Amber Tamblyn Plays Poet

Actor? Absolutely. Poet? We’ll let you decide.
You might recognize Amber Tamblyn as the painfully scrupulous Martha Masters from TV series House, but we bet you’ve yet to read her poetry. That can change right now when you preview one of her pieces (below). If you like it, make plans to see Tamblyn throw down at Portland Poetry Slam this Sunday. Or, if you think you can do better, sign up to battle her in the 8-spot showcase. Either way, you might want to arrive early, because like all real and rumored Portlandia tapings, this thing will probably be packed.

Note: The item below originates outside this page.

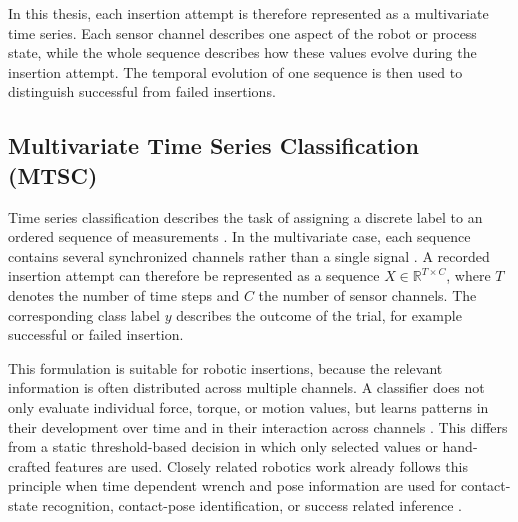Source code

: In this thesis, each insertion attempt is therefore represented as a multivariate time series. Each sensor channel describes one aspect of the robot or process state, while the whole sequence describes how these values evolve during the insertion attempt. The temporal evolution of one sequence is then used to distinguish successful from failed insertions.

\subsection{Multivariate Time Series Classification (MTSC)}

Time series classification describes the task of assigning a discrete label to an ordered sequence of measurements \cite{fawazDeepLearningTime2019,faouziTimeSeriesClassification2024}. In the multivariate case, each sequence contains several synchronized channels rather than a single signal \cite{bagnallUEAMultivariateTime2018,ruizGreatMultivariateTime2021}. A recorded insertion attempt can therefore be represented as a sequence $X \in \mathbb{R}^{T \times C}$, where $T$ denotes the number of time steps and $C$ the number of sensor channels. The corresponding class label $y$ describes the outcome of the trial, for example successful or failed insertion.

This formulation is suitable for robotic insertions, because the relevant information is often distributed across multiple channels. A classifier does not only evaluate individual force, torque, or motion values, but learns patterns in their development over time and in their interaction across channels \cite{fawazDeepLearningTime2019,faouziTimeSeriesClassification2024}. This differs from a static threshold-based decision in which only selected values or hand-crafted features are used. Closely related robotics work already follows this principle when time dependent wrench and pose information are used for contact-state recognition, contact-pose identification, or success related inference \cite{jasimContactstateMonitoringForceguided2014,jinContactPoseIdentification2021a,chanEffectsForceTorqueTactile2019}.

Whenever we read the following selection, we can’t help but picture Tamblyn’s trembling pen pointed straight at her high-profile fiancé, David Cross. If that’s the case, it describes a steamy but gradual courtship with the much-older funnyman, which just goes to show: Sexiness, like poetry, is subjective.
MOTHS
I consider myself flexible in awkward positions.
Not a home wrecker,
but I do knock.
And you and I are pals.
The kind that
open up to each other but keep mouths
at a safe distance.
But I cannot amend all tongues.
I walk the dubious centerfold of your eye-line, friend.

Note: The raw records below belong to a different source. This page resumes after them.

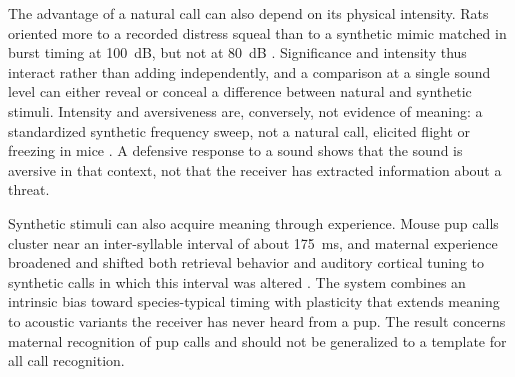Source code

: The advantage of a natural call can also depend on its physical intensity. Rats oriented more to a recorded distress squeal than to a synthetic mimic matched in burst timing at 100~dB, but not at 80~dB \citep{EvansHammond1983a}. Significance and intensity thus interact rather than adding independently, and a comparison at a single sound level can either reveal or conceal a difference between natural and synthetic stimuli. Intensity and aversiveness are, conversely, not evidence of meaning:
a standardized synthetic frequency sweep, not a natural call, elicited flight or freezing in mice \citep{MongeauEtAl2003}. A defensive response to a sound shows that the sound is aversive in that context, not that the receiver has extracted information about a threat.

Synthetic stimuli can also acquire meaning through experience. Mouse pup calls cluster near an inter-syllable interval of about 175~ms, and maternal experience broadened and shifted both retrieval behavior and auditory cortical tuning to synthetic calls in which this interval was altered \citep{SchiavoEtAl2020}. The system combines an intrinsic bias toward species-typical timing with plasticity that extends meaning to acoustic variants the receiver has never heard from a pup. The result concerns maternal recognition of pup calls and should not be generalized to a template for all call recognition.

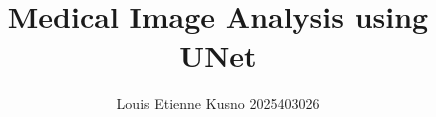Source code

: \documentclass[11pt,a4paper,twocolumn]{article}
\title{\textbf{Medical Image Analysis using UNet}}
\author{Louis Etienne Kusno 2025403026}
\date{}
\begin{document}
\maketitle

\section{}
\end{document}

I carry my purse on the same side you walk next to me
to avoid hand.
To avoid saying anything small.
We are the shredded fuse,
the rebound wires commencing,
badly rerouted and iniquitous.
We are the failed test of the emergency buddy system.
Chums.
I am a derelict without furniture or life signs,
painting your posture from distance that
can fit inside the palm of your land.
Though we share ice cream instead of pipedreams,
I know
you’d never be lover to another poet
because you are one.
And the fear of being served a reflection
in the way that you have served some,
is a glass house you are not ready to escape from.

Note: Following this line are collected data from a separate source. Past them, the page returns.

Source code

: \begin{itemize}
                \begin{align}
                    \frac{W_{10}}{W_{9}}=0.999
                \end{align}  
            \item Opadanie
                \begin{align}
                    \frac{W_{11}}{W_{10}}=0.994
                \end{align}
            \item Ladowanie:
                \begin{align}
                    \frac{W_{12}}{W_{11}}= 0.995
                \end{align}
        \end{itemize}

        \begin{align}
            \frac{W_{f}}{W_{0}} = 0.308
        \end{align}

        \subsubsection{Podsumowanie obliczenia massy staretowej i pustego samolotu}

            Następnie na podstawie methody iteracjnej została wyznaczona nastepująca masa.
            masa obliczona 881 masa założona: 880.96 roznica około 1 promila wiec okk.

I’ll keep liking mint, while you go for chocolate.
Conundrums
I can’t seem to get away from.
You are just another sheep
jumping the fence in my nightmares.
Counting out numerical complacency,
a platonic answer with a nod-off.
Like a million hairs you’ve grown near your mouth
plowed down, rough and sore
my beard too wants to be a little f**ked and worn, but
the time is not now, if not never.
Not before, during or after
her, your lover, another, or the next chapter.
So let’s just say
let’s just stay
friends, forever.
There is no title for our book cover-up,
so I will keep reading like a brood kept laboring.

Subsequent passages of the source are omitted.